United States District Court, District of Arizona
Sep 13, 2021
CV-21-01090-PHX-SPL (D. Ariz. Sep. 13, 2021)

Opinion

CV-21-01090-PHX-SPL

09-13-2021

2591028 Ontario Limited, Plaintiff, v. Vector Technology Systems LLC, et al., Defendants.


ORDER

Honorable Steven P. Logan United States District Judge.

Before the Court are Defendants' Motion to Set Aside Entry of Default (Doc. 21) and Plaintiff's Motion for Default Judgment (Doc. 23). Having considered the respective Motions and accompanying briefings and exhibits, for the reasons stated below, the Court grants Defendants' Motion to Set Aside Entry of Default and denies Plaintiff's Motion for Default Judgment as moot.

I. BACKGROUND

On June 23, 2021, Plaintiff 2591028 Ontario Limited filed suit against Defendants Vector Technology Systems, LLC, Mark Cohn, and Jane Doe (Susan) Cohn alleging various counts related to a sales contract between the parties. (Doc. 1). Plaintiff served Defendants on July 1, 2021 and filed proof of service on July 19, 2021. (Docs. 15-17).

On July 29, 2021, with no further action having been taken in the case, the Court ordered Plaintiff to show cause why the action should not be dismissed for failure to prosecute no later than August 6, 2021, unless a responsive pleading was filed or it applied for entry of default before that date. (Doc. 18). Accordingly, on August 5, 2021, Plaintiff filed an Application for Entry of Default (Doc. 19), and on August 6, 2021, the Clerk of Court entered default against Defendants (Doc. 20).

On August 20, 2021, Defendants filed their Motion to Set Aside Default. (Doc. 21.) On August 24, 2021, Plaintiff filed its Motion for Default Judgment. (Doc. 23.) In Plaintiff's Response opposing Defendants' Motion, Plaintiff alternatively requested that Defendants' Motion be granted only on the condition that Defendants pay the attorneys' fees and costs incurred by Plaintiff in pursuing default judgment. (Doc. 24).

II. LEGAL STANDARD

Federal Rule of Civil Procedure (“Rule”) 55(c) directs that “[t]he court may set aside an entry of default for good cause.” In determining whether good cause exists, a court must consider: “(1) whether the party seeking to set aside the default engaged in culpable conduct that led to the default; (2) whether it had no meritorious defense; or (3) whether reopening the default judgment would prejudice the other party.” United States v.
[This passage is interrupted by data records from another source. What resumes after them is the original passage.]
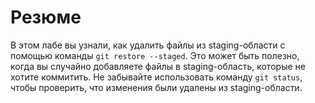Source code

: # Резюме

В этом лабе вы узнали, как удалить файлы из staging-области с помощью команды `git restore --staged`. Это может быть полезно, когда вы случайно добавляете файлы в staging-область, которые не хотите коммитить. Не забывайте использовать команду `git status`, чтобы проверить, что изменения были удалены из staging-области.
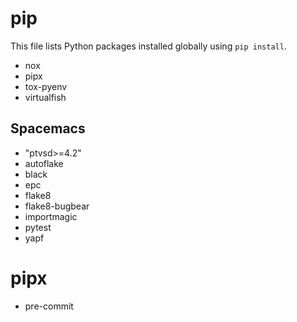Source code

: # pip

This file lists Python packages installed globally using `pip install`.

- nox
- pipx
- tox-pyenv
- virtualfish

## Spacemacs

- "ptvsd>=4.2"
- autoflake 
- black 
- epc 
- flake8 
- flake8-bugbear
- importmagic 
- pytest 
- yapf 

# pipx

- pre-commit
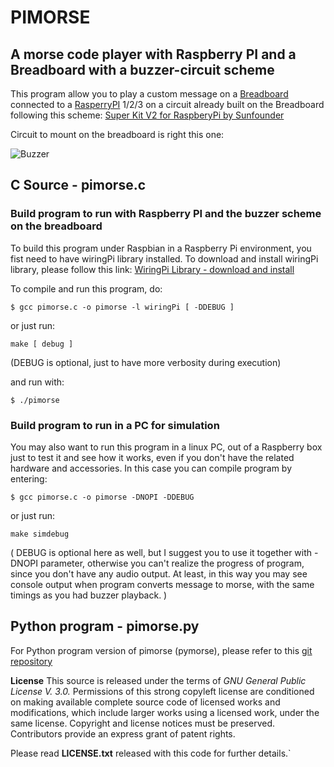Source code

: # PIMORSE

## A morse code player with Raspberry PI and a Breadboard with a buzzer-circuit scheme

This program allow you to play a custom message on a [Breadboard](https://en.wikipedia.org/wiki/Breadboard) 
connected to a [RasperryPI](https://en.wikipedia.org/wiki/Raspberry_Pi) 1/2/3 on a circuit already built on the Breadboard following this scheme: 
	[Super Kit V2 for RaspberyPi by Sunfounder](https://www.sunfounder.com/learn/Super_Kit_V2_for_RaspberryPi/lesson-6-buzzer-super-kit-for-raspberrypi.html)
  
Circuit to mount on the breadboard is right this one:

![Buzzer](https://www.sunfounder.com/media/wysiwyg/swatches/Super_kit_v2_for_raspberrypi/6_Buzzer/5.png)

## C Source - pimorse.c

### Build program to run with Raspberry PI and the buzzer scheme on the breadboard
To build this program under Raspbian in a Raspberry Pi environment, you fist need to have wiringPi library installed.
To download and install wiringPi library, please follow this link: [WiringPi Library - download and install](http://wiringpi.com/download-and-install/)

To compile and run this program, do:

 `$ gcc pimorse.c -o pimorse -l wiringPi [ -DDEBUG ]`

or just run:

 `make [ debug ]`

(DEBUG is optional, just to have more verbosity during execution)

and run with:

 `$ ./pimorse`


### Build program to run in a PC for simulation
You may also want to run this program in a linux PC, out of a 
Raspberry box just to test it and see how it works, even if you don't
have the related hardware and accessories. 
In this case you can compile program by entering:

 `$ gcc pimorse.c -o pimorse -DNOPI -DDEBUG`

or just run:

 `make simdebug`

( DEBUG is optional here as well, but I suggest you to use it together with -DNOPI parameter, otherwise you can't realize the progress of program, since you don't have any audio output. At least, in this way you may see console output when program converts message to morse, with the same timings as you had buzzer playback. )

## Python program - pimorse.py

For Python program version of pimorse (pymorse), please refer to this [git repository](https://github.com/gabolander/pymorse)


**License**
This source is released under the terms of *GNU General Public License V. 3.0.*
Permissions of this strong copyleft license are conditioned on making available complete source code of licensed works and modifications, which include larger works using a licensed work, under the same license.
Copyright and license notices must be preserved. Contributors provide an express grant of patent rights.

Please read __LICENSE.txt__ released with this code for further details.`
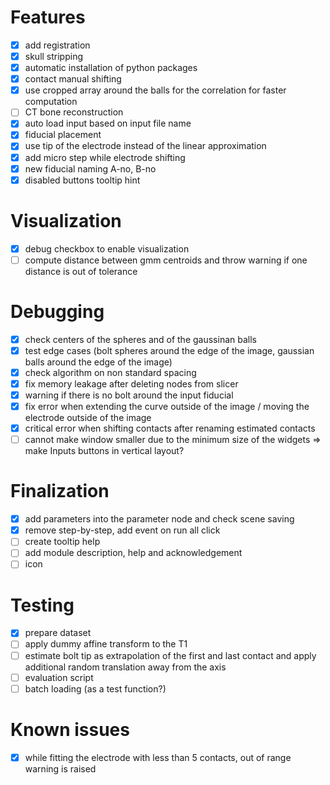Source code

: # Features
- [x] add registration
- [x] skull stripping
- [x] automatic installation of python packages
- [X] contact manual shifting
- [x] use cropped array around the balls for the correlation for faster computation
- [ ] CT bone reconstruction
- [x] auto load input based on input file name
- [x] fiducial placement
- [x] use tip of the electrode instead of the linear approximation
- [x] add micro step while electrode shifting
- [x] new fiducial naming A-no, B-no
- [x] disabled buttons tooltip hint

# Visualization
- [x] debug checkbox to enable visualization
- [ ] compute distance between gmm centroids and throw warning if one distance is out of tolerance

# Debugging
- [x] check centers of the spheres and of the gaussinan balls
- [x] test edge cases (bolt spheres around the edge of the image, gaussian balls around the edge of the image)
- [x] check algorithm on non standard spacing
- [x] fix memory leakage after deleting nodes from slicer
- [x] warning if there is no bolt around the input fiducial
- [x] fix error when extending the curve outside of the image / moving the electrode outside of the image
- [x] critical error when shifting contacts after renaming estimated contacts
- [ ] cannot make window smaller due to the minimum size of the widgets => make Inputs buttons in vertical layout?

# Finalization
- [x] add parameters into the parameter node and check scene saving
- [x] remove step-by-step, add event on run all click
- [ ] create tooltip help
- [ ] add module description, help and acknowledgement
- [ ] icon

# Testing
- [x] prepare dataset
- [ ] apply dummy affine transform to the T1
- [ ] estimate bolt tip as extrapolation of the first and last contact and apply additional random translation away from the axis
- [ ] evaluation script
- [ ] batch loading (as a test function?)

# Known issues
- [x] while fitting the electrode with less than 5 contacts, out of range warning is raised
Signed Personal Check No. 730 of Yubran S. Mesle, 615 F.3d 1085, 1091 (9th Cir. 2010) (internal quotation marks and alterations omitted). If any one of the factors is true, the court has sufficient reason to refuse to set aside the default. Id. However, the court's discretion under Rule 55(c) is “especially broad, ” and the court should “resolve[ ] all doubt in favor of setting aside the entry of default and deciding the case on its merits.” O'Connor v. Nevada, 27 F.3d 357, 364 (9th Cir. 1994). This is because “judgment by default is a drastic step appropriate only in extreme circumstances; a case should, whenever possible, be decided on the merits.” Mesle, 615 F.3d at 1091 (quoting Falk v. Allen, 739 F.2d 461, 463 (9th Cir. 1984)).

III. DISCUSSION

A. Rule 55(c)

The Court finds that Defendants have demonstrated good cause such that the entry of default should be set aside.

i. Culpable Conduct

“A defendant's conduct is culpable if he has received actual or constructive notice of the filing of the action and intentionally failed to answer.” Mesle, 615 F.3d at 1092 (internal quotation marks and alteration omitted). Under the Mesle standard, a defendant “intentionally” fails to answer when he acts with bad faith, “such as an intention to take advantage of the opposing party, interfere with judicial decisionmaking, or otherwise manipulates the legal process.” Id. (internal quotation marks omitted). The mere “conscious choice not to answer” does not make a defendant's conduct culpable. Id. Rather, the Ninth Circuit has “typically held that a defendant's conduct was culpable for the purposes of the good cause factors where there is no explanation of the default inconsistent with a devious, deliberate, willful, or bad faith failure to respond.” Id. (internal quotation marks and alteration omitted).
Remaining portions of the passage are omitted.